NASA’s Europa Clipper probe heads for Jupiter’s icy moon

NASA launched a spacecraft from Florida on Monday to investigate whether Jupiter’s moon Europa has suitable conditions to support life, with a focus on the large subsurface ocean that is believed to be filled with ice. It is hidden under a thick outer shell.

The US space agency’s Europa Clipper spacecraft blasted off on a SpaceX Falcon Heavy rocket from the Kennedy Space Center in Cape Canaveral under sunny skies. The robotic solar-powered probe is scheduled to enter Jupiter’s orbit in 2030 after traveling about 1.8 billion miles (2.9 billion km) over 5-1/2 years.
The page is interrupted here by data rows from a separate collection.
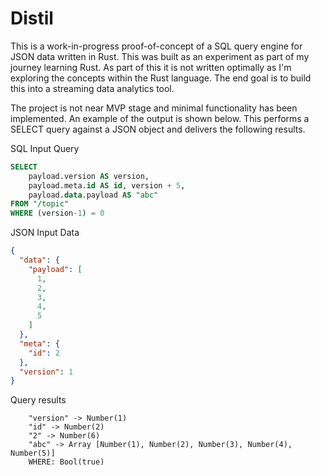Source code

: # Distil

This is a work-in-progress proof-of-concept of a SQL query engine for JSON data written in Rust.
This was built as an experiment as part of my journey learning Rust. As part of this it is not written optimally as I'm exploring the concepts within the Rust language. The end goal is to build this into a streaming data analytics tool.

The project is not near MVP stage and minimal functionality has been implemented. An example of the output is shown below. This performs a SELECT query against a JSON object and delivers the following results.

SQL Input Query
```SQL
SELECT
	payload.version AS version, 
	payload.meta.id AS id, version + 5, 
	payload.data.payload AS "abc" 
FROM "/topic" 
WHERE (version-1) = 0
```
JSON Input Data
```JSON
{
  "data": {
    "payload": [
      1,
      2,
      3,
      4,
      5
    ]
  },
  "meta": {
    "id": 2
  },
  "version": 1
}
```
Query results
```
	"version" -> Number(1)
	"id" -> Number(2)
	"2" -> Number(6)
	"abc" -> Array [Number(1), Number(2), Number(3), Number(4), Number(5)]
	WHERE: Bool(true)
```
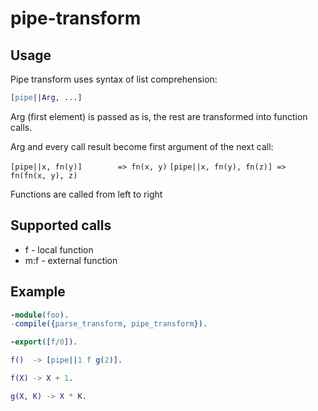 # pipe-transform

## Usage

Pipe transform uses syntax of list comprehension:

```erlang
[pipe||Arg, ...]
```

Arg (first element) is passed as is, the rest are transformed into function calls.

Arg and every call result become first argument of the next call:

```[pipe||x, fn(y)]        => fn(x, y)```
```[pipe||x, fn(y), fn(z)] => fn(fn(x, y), z)```

Functions are called from left to right

## Supported calls

* f   - local function
* m:f - external function

## Example

```erlang
-module(foo).
-compile({parse_transform, pipe_transform}).

-export([f/0]).

f()  -> [pipe||1 f g(2)].

f(X) -> X + 1.

g(X, K) -> X * K.
```
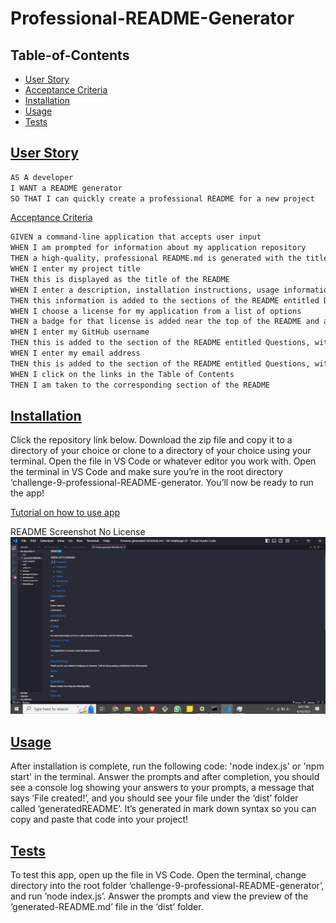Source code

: 
  # Professional-README-Generator
  
   

  ## Table-of-Contents

  * [User Story](#user-story)
  * [Acceptance Criteria](#acceptance-criteria)
  * [Installation](#installation)
  * [Usage](#usage)
  * [Tests](#tests)

  ## [User Story](#user-story)

  ```md
  AS A developer
  I WANT a README generator
  SO THAT I can quickly create a professional README for a new project
  ```

  [Acceptance Criteria](#acceptance-criteria)

  ```md
  GIVEN a command-line application that accepts user input
  WHEN I am prompted for information about my application repository
  THEN a high-quality, professional README.md is generated with the title of my project and sections entitled Description, Table of Contents, Installation, Usage, License, Contributing, Tests, and Questions
  WHEN I enter my project title
  THEN this is displayed as the title of the README
  WHEN I enter a description, installation instructions, usage information, contribution guidelines, and test instructions
  THEN this information is added to the sections of the README entitled Description, Installation, Usage, Contributing, and Tests
  WHEN I choose a license for my application from a list of options
  THEN a badge for that license is added near the top of the README and a notice is added to the section of the README entitled License that explains which license the application is covered under
  WHEN I enter my GitHub username
  THEN this is added to the section of the README entitled Questions, with a link to my GitHub profile
  WHEN I enter my email address
  THEN this is added to the section of the README entitled Questions, with instructions on how to reach me with additional questions
  WHEN I click on the links in the Table of Contents
  THEN I am taken to the corresponding section of the README
  ```

  ## [Installation](#table-of-contents)

  Click the repository link below. Download the zip file and copy it to a directory of your choice or clone to a directory of your choice using your terminal.  Open the file in VS Code or whatever editor you work with. Open the terminal in VS Code and make sure you’re in the root directory ‘challenge-9-professional-README-generator. You’ll now be ready to run the app!

  [Tutorial on how to use app](https://drive.google.com/file/d/1RZ0JZQiEg8VZoxKCngcEDxdre6pK6-LP/view)
  
  README Screenshot No License
  ![README Screenshot No License](utils/images/generated-readme.png)

  ## [Usage](#table-of-contents)

  After installation is complete, run the following code: 'node index.js' or 'npm start' in the terminal. Answer the prompts and after completion, you should see a console log showing your answers to your prompts, a message that says ‘File created!’, and you should see your file under the ‘dist’ folder called ‘generatedREADME’. It’s generated in mark down syntax so you can copy and paste that code into your project!
 

  ## [Tests](#table-of-contents)

  To test this app, open up the file in VS Code. Open the terminal, change directory into the root folder ‘challenge-9-professional-README-generator’, and run ‘node index.js’. Answer the prompts and view the preview of the ‘generated-README.md’ file in the ‘dist’ folder.

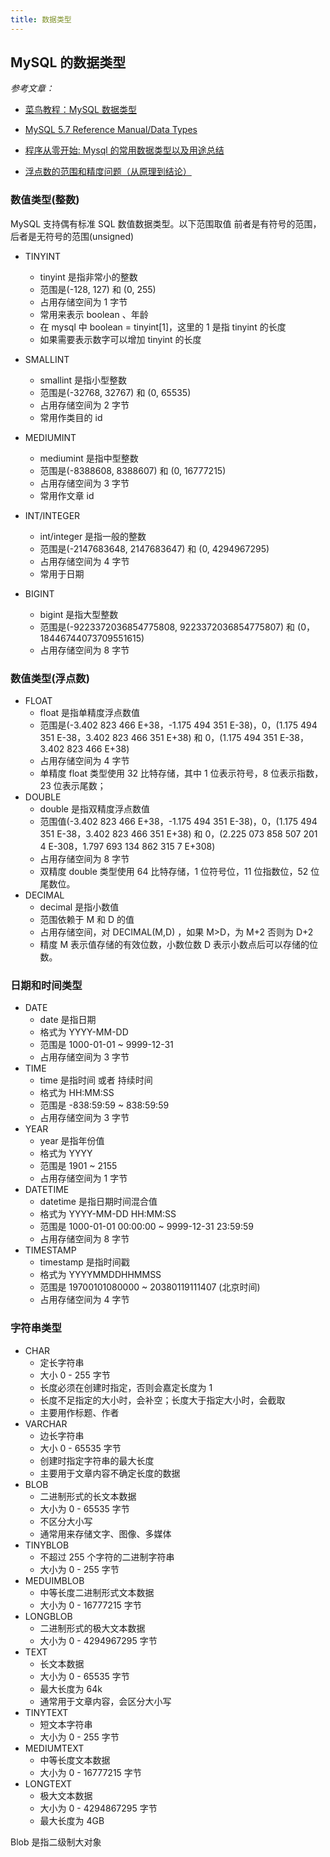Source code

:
 ```yaml
---
title: 数据类型
---
```


## MySQL 的数据类型

_参考文章：_

-   <a href="https://www.runoob.com/mysql/mysql-data-types.html">菜鸟教程：MySQL 数据类型</a>

-   <a href="https://dev.mysql.com/doc/refman/5.7/en/data-types.html"> MySQL 5.7 Reference Manual/Data Types</a>

-   <a href="https://blog.csdn.net/kelvinkern/article/details/30320829">程序从零开始: Mysql 的常用数据类型以及用途总结</a>

-   <a href="https://blog.csdn.net/qq_16137569/article/details/79508091">浮点数的范围和精度问题（从原理到结论）</a>

### 数值类型(整数)

MySQL 支持偶有标准 SQL 数值数据类型。以下范围取值 前者是有符号的范围，后者是无符号的范围(unsigned)

-   TINYINT

    -   tinyint 是指非常小的整数
    -   范围是(-128, 127) 和 (0, 255)
    -   占用存储空间为 1 字节
    -   常用来表示 boolean 、年龄
    -   在 mysql 中 boolean = tinyint[1]，这里的 1 是指 tinyint 的长度
    -   如果需要表示数字可以增加 tinyint 的长度

-   SMALLINT

    -   smallint 是指小型整数
    -   范围是(-32768, 32767) 和 (0, 65535)
    -   占用存储空间为 2 字节
    -   常用作类目的 id

-   MEDIUMINT

    -   mediumint 是指中型整数
    -   范围是(-8388608, 8388607) 和 (0, 16777215)
    -   占用存储空间为 3 字节
    -   常用作文章 id

-   INT/INTEGER

    -   int/integer 是指一般的整数
    -   范围是(-2147683648, 2147683647) 和 (0, 4294967295)
    -   占用存储空间为 4 字节
    -   常用于日期

-   BIGINT
    -   bigint 是指大型整数
    -   范围是(-9223372036854775808, 9223372036854775807) 和 (0， 18446744073709551615)
    -   占用存储空间为 8 字节

### 数值类型(浮点数)

-   FLOAT
    -   float 是指单精度浮点数值
    -   范围是(-3.402 823 466 E+38，-1.175 494 351 E-38)，0，(1.175 494 351 E-38，3.402 823 466 351 E+38) 和 0，(1.175 494 351 E-38，3.402 823 466 E+38)
    -   占用存储空间为 4 字节
    -   单精度 float 类型使用 32 比特存储，其中 1 位表示符号，8 位表示指数，23 位表示尾数；
-   DOUBLE
    -   double 是指双精度浮点数值
    -   范围值(-3.402 823 466 E+38，-1.175 494 351 E-38)，0，(1.175 494 351 E-38，3.402 823 466 351 E+38) 和 0，(2.225 073 858 507 201 4 E-308，1.797 693 134 862 315 7 E+308)
    -   占用存储空间为 8 字节
    -   双精度 double 类型使用 64 比特存储，1 位符号位，11 位指数位，52 位尾数位。
-   DECIMAL
    -   decimal 是指小数值
    -   范围依赖于 M 和 D 的值
    -   占用存储空间，对 DECIMAL(M,D) ，如果 M>D，为 M+2 否则为 D+2
    -   精度 M 表示值存储的有效位数，小数位数 D 表示小数点后可以存储的位数。

### 日期和时间类型

-   DATE
    -   date 是指日期
    -   格式为 YYYY-MM-DD
    -   范围是 1000-01-01 ~ 9999-12-31
    -   占用存储空间为 3 字节
-   TIME
    -   time 是指时间 或者 持续时间
    -   格式为 HH:MM:SS
    -   范围是 -838:59:59 ~ 838:59:59
    -   占用存储空间为 3 字节
-   YEAR
    -   year 是指年份值
    -   格式为 YYYY
    -   范围是 1901 ~ 2155
    -   占用存储空间为 1 字节
-   DATETIME
    -   datetime 是指日期时间混合值
    -   格式为 YYYY-MM-DD HH:MM:SS
    -   范围是 1000-01-01 00:00:00 ~ 9999-12-31 23:59:59
    -   占用存储空间为 8 字节
-   TIMESTAMP
    -   timestamp 是指时间戳
    -   格式为 YYYYMMDDHHMMSS
    -   范围是 19700101080000 ~ 20380119111407 (北京时间)
    -   占用存储空间为 4 字节

### 字符串类型

-   CHAR
    -   定长字符串
    -   大小 0 - 255 字节
    -   长度必须在创建时指定，否则会嘉定长度为 1
    -   长度不足指定的大小时，会补空；长度大于指定大小时，会截取
    -   主要用作标题、作者
-   VARCHAR
    -   边长字符串
    -   大小 0 - 65535 字节
    -   创建时指定字符串的最大长度
    -   主要用于文章内容不确定长度的数据
-   BLOB
    -   二进制形式的长文本数据
    -   大小为 0 - 65535 字节
    -   不区分大小写
    -   通常用来存储文字、图像、多媒体
-   TINYBLOB
    -   不超过 255 个字符的二进制字符串
    -   大小为 0 - 255 字节
-   MEDUIMBLOB
    -   中等长度二进制形式文本数据
    -   大小为 0 - 16777215 字节
-   LONGBLOB
    -   二进制形式的极大文本数据
    -   大小为 0 - 4294967295 字节
-   TEXT
    -   长文本数据
    -   大小为 0 - 65535 字节
    -   最大长度为 64k
    -   通常用于文章内容，会区分大小写
-   TINYTEXT
    -   短文本字符串
    -   大小为 0 - 255 字节
-   MEDIUMTEXT
    -   中等长度文本数据
    -   大小为 0 - 16777215 字节
-   LONGTEXT
    -   极大文本数据
    -   大小为 0 - 4294867295 字节
    -   最大长度为 4GB

Blob 是指二级制大对象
The launch was planned last week but was postponed due to Hurricane Milton.

It is the largest spacecraft built by NASA for a planetary mission, measuring approximately 100 feet (30.5 m) long and approximately 58 feet (17.6 m) wide, with its antennas and solar arrays fully deployed – the size of a basketball. Larger than a court – while it weighs about 13,000 pounds. pounds (6,000 kg).

Even though Europa, the fourth largest of Jupiter’s 95 officially recognized moons, is only a quarter of Earth’s diameter, its vast global ocean of salty liquid water may contain twice as much water as Earth’s oceans. It is believed that Earth’s oceans are the birthplace of life on our planet.

Europa, whose diameter of about 1,940 miles (3,100 km) is about 90% the diameter of our moon, has been touted as a potential habitat for life beyond Earth in our solar system. Its icy shell is thought to be 10–15 miles (15–25 km) thick, lying over an ocean 40–100 miles (60–150 km) deep.

NASA Associate Administrator Jim Frey said at a prelaunch briefing on Sunday that Europa is one of the most promising environments for potentially habitable environments in our solar system, beyond Earth, though he added that the mission will not be able to detect any actual living organisms. There will be no search.

“What we discover on Europa will have profound implications for the study of astrobiology and how we view our place in the universe,” Frey said.

“Scientists believe that beneath Europa’s icy surface there are conditions suitable for life. Its conditions are water, energy, chemistry and stability,” said Sandra Conley, deputy associate administrator for NASA’s Science Mission Directorate.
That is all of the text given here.